And execs wonder why training days kill their bottom lines?

Conventional wisdom sucks.

To train your employees, forget what others are doing. Forget the lengthy manuals, lectures, and videos. Instead, get your workers practicing the skills you want. Quickly. If you're training PHP programmers, have them create "mini" games. If you're training chefs, hold a bake-off contest. If you're training mechanics, have them fix a beat-up car.

Seek the two-way environment.

People train better if they're exposed to an interactive environment; says YaYa's Keith Ferrazzi and Jane Chen: "Employees learn and retain more from interactive games than they do from the one-way delivery of information."
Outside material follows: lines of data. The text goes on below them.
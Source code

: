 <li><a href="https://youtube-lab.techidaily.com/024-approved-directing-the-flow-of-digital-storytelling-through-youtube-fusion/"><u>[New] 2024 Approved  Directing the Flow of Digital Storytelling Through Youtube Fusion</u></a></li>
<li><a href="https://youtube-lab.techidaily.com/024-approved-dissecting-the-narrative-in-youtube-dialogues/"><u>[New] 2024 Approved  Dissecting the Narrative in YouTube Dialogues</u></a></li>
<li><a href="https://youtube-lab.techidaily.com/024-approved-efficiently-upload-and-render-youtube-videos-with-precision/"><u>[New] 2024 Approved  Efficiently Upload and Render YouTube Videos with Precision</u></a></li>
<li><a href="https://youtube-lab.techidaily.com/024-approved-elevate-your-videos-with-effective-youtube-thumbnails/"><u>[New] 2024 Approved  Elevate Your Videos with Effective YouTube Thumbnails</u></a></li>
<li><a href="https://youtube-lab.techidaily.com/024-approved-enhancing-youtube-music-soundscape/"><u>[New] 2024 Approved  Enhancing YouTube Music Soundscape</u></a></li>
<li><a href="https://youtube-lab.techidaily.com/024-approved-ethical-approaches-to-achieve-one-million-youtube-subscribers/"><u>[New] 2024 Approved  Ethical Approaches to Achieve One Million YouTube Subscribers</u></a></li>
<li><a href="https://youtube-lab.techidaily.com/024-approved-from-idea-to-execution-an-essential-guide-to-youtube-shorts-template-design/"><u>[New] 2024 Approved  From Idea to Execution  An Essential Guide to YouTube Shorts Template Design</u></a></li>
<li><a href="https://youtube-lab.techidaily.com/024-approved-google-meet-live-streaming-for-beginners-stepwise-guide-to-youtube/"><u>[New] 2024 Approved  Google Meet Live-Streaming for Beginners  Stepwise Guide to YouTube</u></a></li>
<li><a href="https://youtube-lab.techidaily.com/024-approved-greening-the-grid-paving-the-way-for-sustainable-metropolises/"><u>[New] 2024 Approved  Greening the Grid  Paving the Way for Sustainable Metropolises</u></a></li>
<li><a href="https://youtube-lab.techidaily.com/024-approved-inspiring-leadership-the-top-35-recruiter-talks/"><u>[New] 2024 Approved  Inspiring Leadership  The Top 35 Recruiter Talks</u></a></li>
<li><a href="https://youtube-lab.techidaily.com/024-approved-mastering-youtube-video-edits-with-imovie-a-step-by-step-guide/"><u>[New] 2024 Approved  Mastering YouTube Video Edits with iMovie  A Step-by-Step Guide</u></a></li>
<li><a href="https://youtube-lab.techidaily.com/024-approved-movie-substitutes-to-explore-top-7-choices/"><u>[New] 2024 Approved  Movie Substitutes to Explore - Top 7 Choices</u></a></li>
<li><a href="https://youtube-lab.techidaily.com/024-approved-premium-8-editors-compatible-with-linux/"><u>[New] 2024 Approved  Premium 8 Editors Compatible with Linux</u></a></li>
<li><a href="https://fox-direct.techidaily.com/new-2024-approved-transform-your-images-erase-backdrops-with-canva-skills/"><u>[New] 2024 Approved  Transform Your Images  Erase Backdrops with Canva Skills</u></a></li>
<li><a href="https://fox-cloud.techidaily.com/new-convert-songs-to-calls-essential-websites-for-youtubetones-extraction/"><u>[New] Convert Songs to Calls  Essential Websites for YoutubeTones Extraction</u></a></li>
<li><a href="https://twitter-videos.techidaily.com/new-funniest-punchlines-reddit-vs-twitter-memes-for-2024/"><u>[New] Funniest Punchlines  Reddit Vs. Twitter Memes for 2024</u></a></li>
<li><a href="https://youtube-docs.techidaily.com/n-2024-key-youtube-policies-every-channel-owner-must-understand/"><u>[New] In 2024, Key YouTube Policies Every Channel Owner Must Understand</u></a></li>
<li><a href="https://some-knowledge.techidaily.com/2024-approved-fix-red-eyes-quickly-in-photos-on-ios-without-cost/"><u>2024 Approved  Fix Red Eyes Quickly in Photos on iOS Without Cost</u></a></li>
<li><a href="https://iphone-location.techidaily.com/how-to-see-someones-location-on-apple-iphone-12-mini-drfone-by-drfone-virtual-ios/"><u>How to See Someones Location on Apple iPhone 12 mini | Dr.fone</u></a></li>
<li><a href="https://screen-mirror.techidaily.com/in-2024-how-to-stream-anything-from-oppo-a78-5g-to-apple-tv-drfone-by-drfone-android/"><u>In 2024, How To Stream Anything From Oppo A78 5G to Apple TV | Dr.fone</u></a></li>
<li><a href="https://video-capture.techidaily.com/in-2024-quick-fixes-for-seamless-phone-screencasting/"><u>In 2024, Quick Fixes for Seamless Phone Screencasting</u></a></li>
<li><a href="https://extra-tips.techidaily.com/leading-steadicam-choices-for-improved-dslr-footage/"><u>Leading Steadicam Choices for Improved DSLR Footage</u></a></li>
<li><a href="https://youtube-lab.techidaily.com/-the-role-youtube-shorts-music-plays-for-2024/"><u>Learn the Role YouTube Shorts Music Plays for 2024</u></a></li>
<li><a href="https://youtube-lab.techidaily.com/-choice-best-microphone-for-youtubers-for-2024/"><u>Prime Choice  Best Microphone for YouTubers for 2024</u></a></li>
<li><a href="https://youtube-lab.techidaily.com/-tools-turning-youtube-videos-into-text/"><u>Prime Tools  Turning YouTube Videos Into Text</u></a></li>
The Typical Training Sucks

  • Boss: Here's a manual.
  • Bob: Okay.
  • Boss: Read it.
  • Bob: Okay.
  • Boss: Have you read it?
  • Bob: Yes. (Not really.)
Training at typical companies are disasters because they:
  1. Waste Time
  2. Waste Company Money
  3. Waste Employee Potential

Instead, use Chrysler's two-way mindset:

Chrysler uses an on-line game to help train Jeep and Dodge dealers on the nuances of different four-wheel-drive systems. Players learn by assembling drive-train components in a virtual motor pool and then applying that knowledge in a simulated driving experience through a variety of environments. Preliminary results show a ten-times better retention rate from playing the game than from reading a manual.
We small guys probably can't afford building a humongous on-line game like Chrysler. But, we can all incorporate the sweet two-way interactive mindset in our training environments (e.g. through affordable game questionnaires, choose-your-own-adventures, and of course: exposing them to the actual environment).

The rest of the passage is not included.